[Collected data]
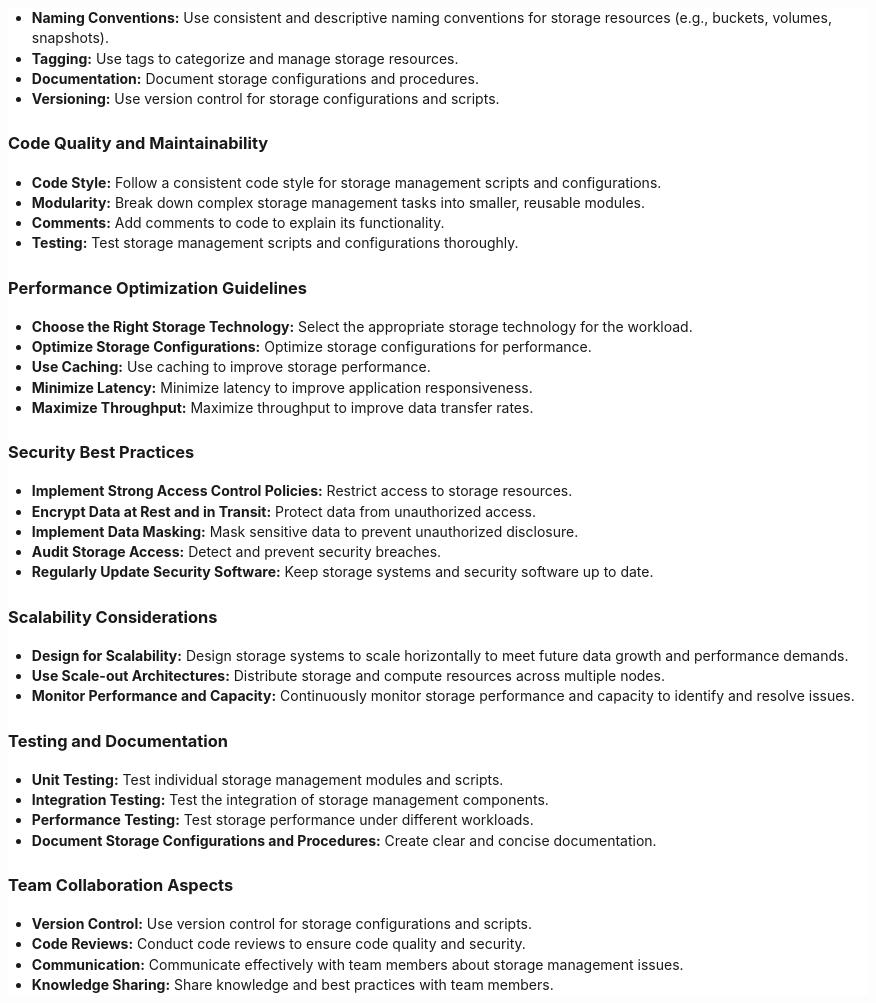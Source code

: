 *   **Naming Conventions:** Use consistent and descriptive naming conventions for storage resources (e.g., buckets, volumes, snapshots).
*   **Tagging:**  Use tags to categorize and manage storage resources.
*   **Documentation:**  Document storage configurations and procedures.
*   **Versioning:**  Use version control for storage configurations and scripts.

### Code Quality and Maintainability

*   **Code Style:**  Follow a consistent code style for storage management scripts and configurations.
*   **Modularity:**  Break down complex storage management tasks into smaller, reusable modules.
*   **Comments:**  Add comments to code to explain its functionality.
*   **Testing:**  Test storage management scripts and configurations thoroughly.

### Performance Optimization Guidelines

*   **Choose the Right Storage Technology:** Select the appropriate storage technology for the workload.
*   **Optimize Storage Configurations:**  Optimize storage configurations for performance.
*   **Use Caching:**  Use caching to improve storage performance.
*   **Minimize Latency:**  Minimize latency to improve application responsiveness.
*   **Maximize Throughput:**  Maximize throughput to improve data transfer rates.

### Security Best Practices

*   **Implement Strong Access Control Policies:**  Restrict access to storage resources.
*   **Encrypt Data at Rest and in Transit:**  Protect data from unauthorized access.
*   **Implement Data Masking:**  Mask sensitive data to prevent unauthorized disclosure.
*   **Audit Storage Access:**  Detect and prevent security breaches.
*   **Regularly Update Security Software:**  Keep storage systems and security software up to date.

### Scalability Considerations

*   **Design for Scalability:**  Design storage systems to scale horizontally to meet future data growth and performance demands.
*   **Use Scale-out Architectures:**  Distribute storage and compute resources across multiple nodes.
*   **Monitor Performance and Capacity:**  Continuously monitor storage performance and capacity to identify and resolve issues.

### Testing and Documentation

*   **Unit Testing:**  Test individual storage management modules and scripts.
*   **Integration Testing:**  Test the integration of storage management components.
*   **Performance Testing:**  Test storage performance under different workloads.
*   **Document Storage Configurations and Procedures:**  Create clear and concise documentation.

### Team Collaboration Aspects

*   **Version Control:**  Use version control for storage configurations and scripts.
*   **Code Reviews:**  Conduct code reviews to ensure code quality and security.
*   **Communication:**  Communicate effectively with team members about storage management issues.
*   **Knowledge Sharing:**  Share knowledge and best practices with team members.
---
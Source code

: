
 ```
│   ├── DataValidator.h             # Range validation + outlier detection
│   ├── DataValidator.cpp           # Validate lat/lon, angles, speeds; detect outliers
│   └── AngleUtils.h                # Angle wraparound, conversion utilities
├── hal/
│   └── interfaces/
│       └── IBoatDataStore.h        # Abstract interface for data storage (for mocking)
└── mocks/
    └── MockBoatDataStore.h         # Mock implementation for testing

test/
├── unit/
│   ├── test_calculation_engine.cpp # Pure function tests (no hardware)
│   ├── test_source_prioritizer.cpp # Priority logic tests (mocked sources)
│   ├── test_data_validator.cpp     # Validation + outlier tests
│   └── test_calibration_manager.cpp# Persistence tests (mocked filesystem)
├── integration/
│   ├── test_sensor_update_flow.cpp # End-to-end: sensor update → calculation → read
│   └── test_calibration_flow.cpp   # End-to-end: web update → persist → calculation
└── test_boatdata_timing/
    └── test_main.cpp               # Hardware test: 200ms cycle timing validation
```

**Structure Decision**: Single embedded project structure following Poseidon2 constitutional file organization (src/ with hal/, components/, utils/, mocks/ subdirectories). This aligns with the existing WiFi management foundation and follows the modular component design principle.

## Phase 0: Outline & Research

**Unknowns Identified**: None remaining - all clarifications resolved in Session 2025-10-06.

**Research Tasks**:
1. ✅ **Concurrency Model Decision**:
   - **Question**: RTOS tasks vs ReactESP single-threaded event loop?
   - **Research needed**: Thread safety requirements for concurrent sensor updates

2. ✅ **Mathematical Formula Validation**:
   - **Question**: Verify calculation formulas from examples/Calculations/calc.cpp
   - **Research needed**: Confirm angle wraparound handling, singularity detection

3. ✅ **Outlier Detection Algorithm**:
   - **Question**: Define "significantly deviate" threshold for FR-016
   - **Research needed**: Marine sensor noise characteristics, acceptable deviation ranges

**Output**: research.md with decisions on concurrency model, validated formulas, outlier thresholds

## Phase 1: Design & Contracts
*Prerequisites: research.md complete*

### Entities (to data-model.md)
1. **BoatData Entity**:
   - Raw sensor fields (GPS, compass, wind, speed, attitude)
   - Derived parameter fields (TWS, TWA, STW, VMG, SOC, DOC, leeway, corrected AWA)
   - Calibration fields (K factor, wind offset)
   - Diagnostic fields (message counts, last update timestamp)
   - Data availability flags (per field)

**EXERCISE PROMPT**
Find all the lines with "Question" in the data and copy them.

**WRITTEN ANSWER**
   - **Question**: RTOS tasks vs ReactESP single-threaded event loop?
   - **Question**: Verify calculation formulas from examples/Calculations/calc.cpp
   - **Question**: Define "significantly deviate" threshold for FR-016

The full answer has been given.